● **TASK REQUIREMENTS**
Every line from the one with "A sample statistic" through the end of the records below should be restated word for word, and nothing outside that span.

● **SUPPLIED DATA**
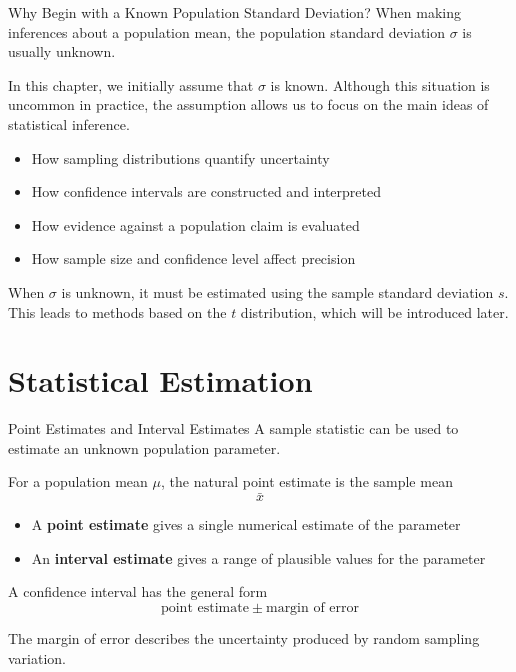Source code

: \documentclass[aspectratio=169]{beamer}
\begin{document}
\begin{frame}{Why Begin with a Known Population Standard Deviation?}
When making inferences about a population mean, the population standard deviation $\sigma$ is usually unknown.

\vspace{0.2cm}
In this chapter, we initially assume that $\sigma$ is known. Although this situation is uncommon in practice, the assumption allows us to focus on the main ideas of statistical inference.
\begin{itemize}
  \item How sampling distributions quantify uncertainty
  \item How confidence intervals are constructed and interpreted
  \item How evidence against a population claim is evaluated
  \item How sample size and confidence level affect precision
\end{itemize}

\vspace{0.15cm}
When $\sigma$ is unknown, it must be estimated using the sample standard deviation $s$. This leads to methods based on the $t$ distribution, which will be introduced later.
\end{frame}

\section{Statistical Estimation}

\begin{frame}{Point Estimates and Interval Estimates}
A sample statistic can be used to estimate an unknown population parameter.

\vspace{0.2cm}
For a population mean $\mu$, the natural point estimate is the sample mean
$$\bar{x}$$

\begin{itemize}
	\item A \textbf{point estimate} gives a single numerical estimate of the parameter
  	\item An \textbf{interval estimate} gives a range of plausible values for the parameter
\end{itemize}

\vspace{0.2cm}
A confidence interval has the general form
$$\text{point estimate}\ \pm\ \text{margin of error}$$

The margin of error describes the uncertainty produced by random sampling variation.
\end{frame}
\end{document}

● **EXERCISE RESULT**
A sample statistic can be used to estimate an unknown population parameter.

\vspace{0.2cm}
For a population mean $\mu$, the natural point estimate is the sample mean
$$\bar{x}$$

\begin{itemize}
	\item A \textbf{point estimate} gives a single numerical estimate of the parameter
  	\item An \textbf{interval estimate} gives a range of plausible values for the parameter
\end{itemize}

\vspace{0.2cm}
A confidence interval has the general form
$$\text{point estimate}\ \pm\ \text{margin of error}$$

The margin of error describes the uncertainty produced by random sampling variation.
\end{frame}
\end{document}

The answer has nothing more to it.